In this narrative review of studies evaluating antiretroviral stewardship programs (ARVSPs), we propose core elements for ARVSPs that are based on published evidence, clinical experience, and adapted from antimicrobial stewardship programs.
Accrediting health care organizations have established specific requirements for antimicrobial stewardship programs (ASPs) in hospitals.1,2 While these programs focus on appropriate antibacterial and antifungal use and outcomes, antiretroviral therapy (ART) management and monitoring are not included in their requirements. Although standardized guidance has not been established for the management of ART in hospitals, there is an increased call to action for the establishment of antiretroviral stewardship programs (ARVSPs). Recently, the Infectious Diseases Society of America, the HIV Medicine Association, and the American Academy of HIV Medicine published a joint recommendation for antiretroviral stewardship implementation in inpatient practices.3
A patient who adheres to an optimized ART regimen can restore and maintain immunologic function, decrease their risk of morbidity and mortality, and prevent HIV transmission. Interruptions in ART adherence and incomplete or incorrect regimens can lead to resistance and virologic failure, which has the potential of limiting future ART options and increasing pill burden. ART is complex: There are an increasing number of agents and combination products available; many providers are unfamiliar with ART; and the ART formularies at different inpatient institutions vary, which can contribute to increased medication errors in this population.
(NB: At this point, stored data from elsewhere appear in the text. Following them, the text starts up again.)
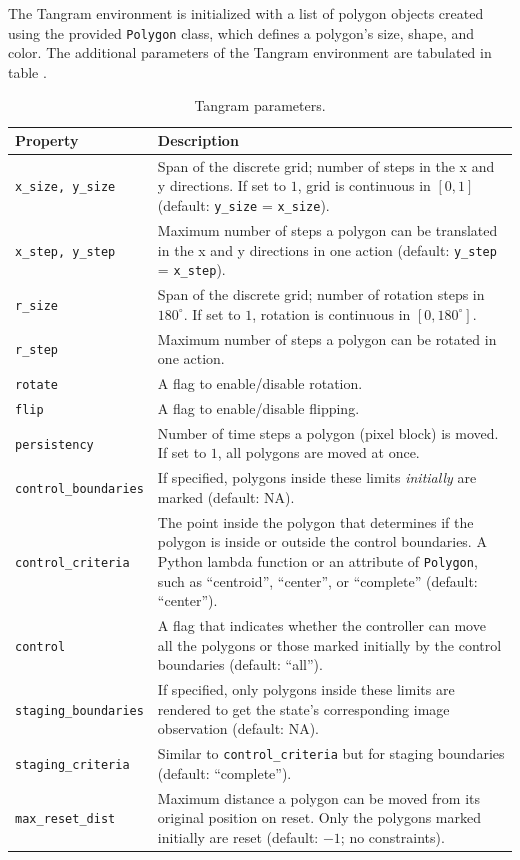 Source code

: The Tangram environment is initialized with a list of polygon objects created using the provided \texttt{Polygon} class, which defines a polygon's size, shape, and color.
The additional parameters of the Tangram environment are tabulated in table .
\begin{table}[H]
    \centering
    \begin{tabularx}{\textwidth}{C{3.9cm} L}
        \hline
        Property & Description\\
        \hline
        \texttt{x\_size, y\_size} & Span of the discrete grid; number of steps in the x and y directions. If set to \(1\), grid is continuous in \([0, 1]\) (default: \texttt{y\_size} = \texttt{x\_size}).\\
        \texttt{x\_step, y\_step} & Maximum number of steps a polygon can be translated in the x and y directions in one action (default: \texttt{y\_step} = \texttt{x\_step}).\\
        \texttt{r\_size} & Span of the discrete grid; number of rotation steps in \(180^\circ\). If set to \(1\), rotation is continuous in \([0, 180^\circ]\).\\
        \texttt{r\_step} & Maximum number of steps a polygon can be rotated in one action.\\
        \texttt{rotate} & A flag to enable/disable rotation.\\
        \texttt{flip} & A flag to enable/disable flipping.\\
        \texttt{persistency} & Number of time steps a polygon (pixel block) is moved. If set to \(1\), all polygons are moved at once.\\
        \texttt{control\_boundaries} & If specified, polygons inside these limits \emph{initially} are marked (default: NA).\\
        \texttt{control\_criteria} & The point inside the polygon that determines if the polygon is inside or outside the control boundaries. A Python lambda function or an attribute of \texttt{Polygon}, such as ``centroid'', ``center'', or ``complete'' (default: ``center'').\\
        \texttt{control} & A flag that indicates whether the controller can move all the polygons or those marked initially by the control boundaries (default: ``all'').\\
        \texttt{staging\_boundaries} & If specified, only polygons inside these limits are rendered to get the state's corresponding image observation (default: NA).\\
        \texttt{staging\_criteria} & Similar to \texttt{control\_criteria} but for staging boundaries (default: ``complete'').\\
        \texttt{max\_reset\_dist} & Maximum distance a polygon can be moved from its original position on reset. Only the polygons marked initially are reset (default: \(-1\); no constraints).\\
        \hline
    \end{tabularx}
    \caption{Tangram parameters.}
    \label{tab:tangram-params}
\end{table}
The medication error rates in people living with HIV (PLWH) range from 5% to 86%, as reported in various studies.4 Medication errors can occur at any point in hospitalizations and transitions of care; however, most errors occur at hospital admission, and many of those errors are left uncorrected at discharge. The most common ART medication errors include ART omission and incorrect regimen prescribing, incorrect dosing, and drug interactions.5
Various studies have reported the benefits after implementing ARVSPs for adult hospitalized PLWH.6-14 This article is not intended to be a comprehensive or systematic review of all ARVSP programs. Instead, we aim to highlight key elements of successful programs to serve as examples for hospitals that are seeking to start, modify, and/or evaluate their ARVSP, or to incorporate ART review into their ASP. The most common analysis utilized in the published studies we reviewed was a quasiexperimental retrospective comparison of patients before and after novel ARVSP intervention(s). All programs we reviewed included a prospective audit and feedback (PAF) component. This was either standard-of-care at baseline (preintervention) and continued or implemented as a new program element. Clinical specialists or staff pharmacists performed PAF, with oversight from a specialist.14 Some programs, such as those described by Zucker et al, DePuy et al, and Nimarko et al, used a team approach.9,12,13 Each ARVSP also included at least 1 additional element. This included health care provider education, electronic medical record (EMR) modifications, restricted ART ordering, and/or tools for staff pharmacists, such as a stewardship checklist or an HIV “pocket” guide. EMR modifications included alterations to default doses and frequencies, customized order-entry sets, and links to drug information resources.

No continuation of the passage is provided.